_Assignment_
Please restate the data that follows, leaving every word in place.

[Exercise data Boundary: Start]

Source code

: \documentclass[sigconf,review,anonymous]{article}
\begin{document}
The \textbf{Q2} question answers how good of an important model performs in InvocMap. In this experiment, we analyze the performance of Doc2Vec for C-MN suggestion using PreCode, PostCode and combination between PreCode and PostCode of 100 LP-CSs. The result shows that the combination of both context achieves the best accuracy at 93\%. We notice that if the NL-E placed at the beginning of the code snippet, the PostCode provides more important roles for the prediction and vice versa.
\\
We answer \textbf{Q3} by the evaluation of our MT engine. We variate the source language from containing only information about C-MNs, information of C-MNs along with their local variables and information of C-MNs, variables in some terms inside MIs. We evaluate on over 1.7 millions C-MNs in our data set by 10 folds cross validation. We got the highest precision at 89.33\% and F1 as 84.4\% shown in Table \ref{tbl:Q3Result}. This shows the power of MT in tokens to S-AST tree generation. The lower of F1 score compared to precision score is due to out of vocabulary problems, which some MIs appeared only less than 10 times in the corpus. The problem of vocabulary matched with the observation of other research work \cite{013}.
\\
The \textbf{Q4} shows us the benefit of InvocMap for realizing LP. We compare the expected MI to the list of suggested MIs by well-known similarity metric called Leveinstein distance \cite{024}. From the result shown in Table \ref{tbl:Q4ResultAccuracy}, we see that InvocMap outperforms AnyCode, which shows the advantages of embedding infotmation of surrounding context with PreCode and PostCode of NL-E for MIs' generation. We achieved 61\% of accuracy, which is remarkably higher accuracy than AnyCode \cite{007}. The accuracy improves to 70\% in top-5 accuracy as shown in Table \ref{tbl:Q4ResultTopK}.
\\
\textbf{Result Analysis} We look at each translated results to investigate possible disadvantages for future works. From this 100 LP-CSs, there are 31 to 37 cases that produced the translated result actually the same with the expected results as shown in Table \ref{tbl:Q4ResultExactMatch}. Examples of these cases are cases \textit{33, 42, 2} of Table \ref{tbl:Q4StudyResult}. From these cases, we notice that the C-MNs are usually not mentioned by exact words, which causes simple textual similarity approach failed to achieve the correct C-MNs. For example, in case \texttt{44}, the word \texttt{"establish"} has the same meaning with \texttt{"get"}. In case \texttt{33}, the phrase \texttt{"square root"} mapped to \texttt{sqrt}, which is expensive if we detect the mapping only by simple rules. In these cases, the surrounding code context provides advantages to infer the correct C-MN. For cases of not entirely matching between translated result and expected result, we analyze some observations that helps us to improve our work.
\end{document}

[Exercise data Boundary: End]

_Your response_
Source code

: \documentclass[sigconf,review,anonymous]{article}
\begin{document}
The \textbf{Q2} question answers how good of an important model performs in InvocMap. In this experiment, we analyze the performance of Doc2Vec for C-MN suggestion using PreCode, PostCode and combination between PreCode and PostCode of 100 LP-CSs. The result shows that the combination of both context achieves the best accuracy at 93\%. We notice that if the NL-E placed at the beginning of the code snippet, the PostCode provides more important roles for the prediction and vice versa.
\\
We answer \textbf{Q3} by the evaluation of our MT engine. We variate the source language from containing only information about C-MNs, information of C-MNs along with their local variables and information of C-MNs, variables in some terms inside MIs. We evaluate on over 1.7 millions C-MNs in our data set by 10 folds cross validation. We got the highest precision at 89.33\% and F1 as 84.4\% shown in Table \ref{tbl:Q3Result}. This shows the power of MT in tokens to S-AST tree generation. The lower of F1 score compared to precision score is due to out of vocabulary problems, which some MIs appeared only less than 10 times in the corpus. The problem of vocabulary matched with the observation of other research work \cite{013}.
\\
The \textbf{Q4} shows us the benefit of InvocMap for realizing LP. We compare the expected MI to the list of suggested MIs by well-known similarity metric called Leveinstein distance \cite{024}. From the result shown in Table \ref{tbl:Q4ResultAccuracy}, we see that InvocMap outperforms AnyCode, which shows the advantages of embedding infotmation of surrounding context with PreCode and PostCode of NL-E for MIs' generation. We achieved 61\% of accuracy, which is remarkably higher accuracy than AnyCode \cite{007}. The accuracy improves to 70\% in top-5 accuracy as shown in Table \ref{tbl:Q4ResultTopK}.
\\
\textbf{Result Analysis} We look at each translated results to investigate possible disadvantages for future works. From this 100 LP-CSs, there are 31 to 37 cases that produced the translated result actually the same with the expected results as shown in Table \ref{tbl:Q4ResultExactMatch}. Examples of these cases are cases \textit{33, 42, 2} of Table \ref{tbl:Q4StudyResult}. From these cases, we notice that the C-MNs are usually not mentioned by exact words, which causes simple textual similarity approach failed to achieve the correct C-MNs. For example, in case \texttt{44}, the word \texttt{"establish"} has the same meaning with \texttt{"get"}. In case \texttt{33}, the phrase \texttt{"square root"} mapped to \texttt{sqrt}, which is expensive if we detect the mapping only by simple rules. In these cases, the surrounding code context provides advantages to infer the correct C-MN. For cases of not entirely matching between translated result and expected result, we analyze some observations that helps us to improve our work.
\end{document}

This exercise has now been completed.